#### Your objective
Please state the number of lines in the material below that contain "label", with no other words.
+ + + + + + +
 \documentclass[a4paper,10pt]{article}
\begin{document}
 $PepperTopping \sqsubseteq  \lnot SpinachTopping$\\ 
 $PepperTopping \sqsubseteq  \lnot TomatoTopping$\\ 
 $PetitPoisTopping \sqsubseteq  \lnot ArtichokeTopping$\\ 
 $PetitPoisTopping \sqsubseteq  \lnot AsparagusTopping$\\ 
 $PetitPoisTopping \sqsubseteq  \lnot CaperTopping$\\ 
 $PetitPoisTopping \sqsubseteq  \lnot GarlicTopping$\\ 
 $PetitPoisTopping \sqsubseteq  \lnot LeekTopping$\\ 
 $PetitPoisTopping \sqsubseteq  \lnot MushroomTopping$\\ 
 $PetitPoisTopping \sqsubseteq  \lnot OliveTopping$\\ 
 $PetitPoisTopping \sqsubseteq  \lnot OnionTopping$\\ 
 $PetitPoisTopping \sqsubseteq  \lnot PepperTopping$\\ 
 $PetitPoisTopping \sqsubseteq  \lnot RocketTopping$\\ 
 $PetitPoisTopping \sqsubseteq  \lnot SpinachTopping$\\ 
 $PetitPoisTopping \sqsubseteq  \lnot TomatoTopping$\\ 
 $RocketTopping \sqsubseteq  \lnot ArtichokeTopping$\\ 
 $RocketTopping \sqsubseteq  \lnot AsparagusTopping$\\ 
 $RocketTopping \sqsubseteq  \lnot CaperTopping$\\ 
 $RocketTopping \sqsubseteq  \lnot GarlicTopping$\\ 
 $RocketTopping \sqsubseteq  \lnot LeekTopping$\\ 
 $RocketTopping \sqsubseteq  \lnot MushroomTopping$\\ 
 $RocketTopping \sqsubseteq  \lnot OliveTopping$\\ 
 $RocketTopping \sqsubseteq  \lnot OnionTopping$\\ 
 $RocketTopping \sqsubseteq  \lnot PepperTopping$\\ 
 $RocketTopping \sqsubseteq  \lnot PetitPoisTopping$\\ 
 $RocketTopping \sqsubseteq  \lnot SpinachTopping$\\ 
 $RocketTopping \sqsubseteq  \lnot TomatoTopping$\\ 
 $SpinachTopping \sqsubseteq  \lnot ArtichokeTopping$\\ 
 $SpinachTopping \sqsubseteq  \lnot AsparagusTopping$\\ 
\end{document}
+ + + + + + +
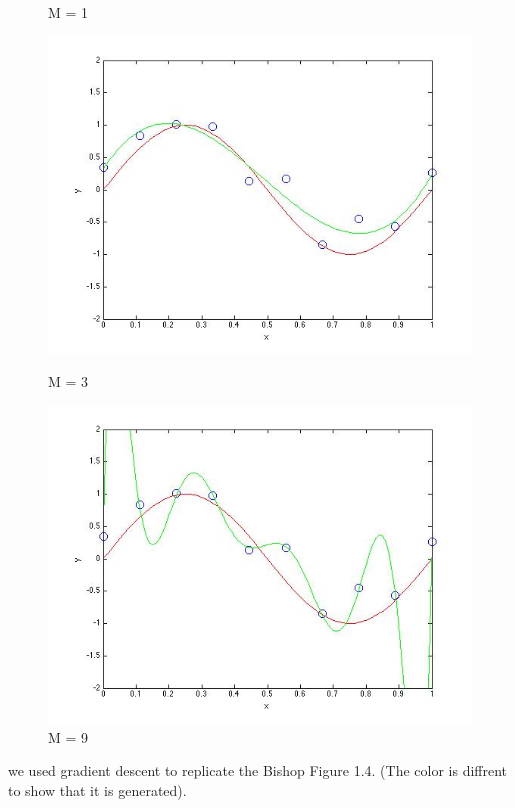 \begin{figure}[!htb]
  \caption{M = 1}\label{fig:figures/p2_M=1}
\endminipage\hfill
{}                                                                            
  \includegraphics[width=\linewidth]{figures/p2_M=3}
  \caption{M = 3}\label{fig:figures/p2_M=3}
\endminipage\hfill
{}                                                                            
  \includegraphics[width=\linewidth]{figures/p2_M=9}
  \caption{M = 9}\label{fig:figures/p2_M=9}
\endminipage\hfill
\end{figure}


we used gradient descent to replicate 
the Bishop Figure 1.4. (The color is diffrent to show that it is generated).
+ + + + + + +
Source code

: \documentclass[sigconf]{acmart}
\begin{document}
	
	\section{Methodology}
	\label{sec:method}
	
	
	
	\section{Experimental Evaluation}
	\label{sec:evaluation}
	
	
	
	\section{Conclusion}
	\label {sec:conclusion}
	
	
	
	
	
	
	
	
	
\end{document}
+ + + + + + +
#### Output
6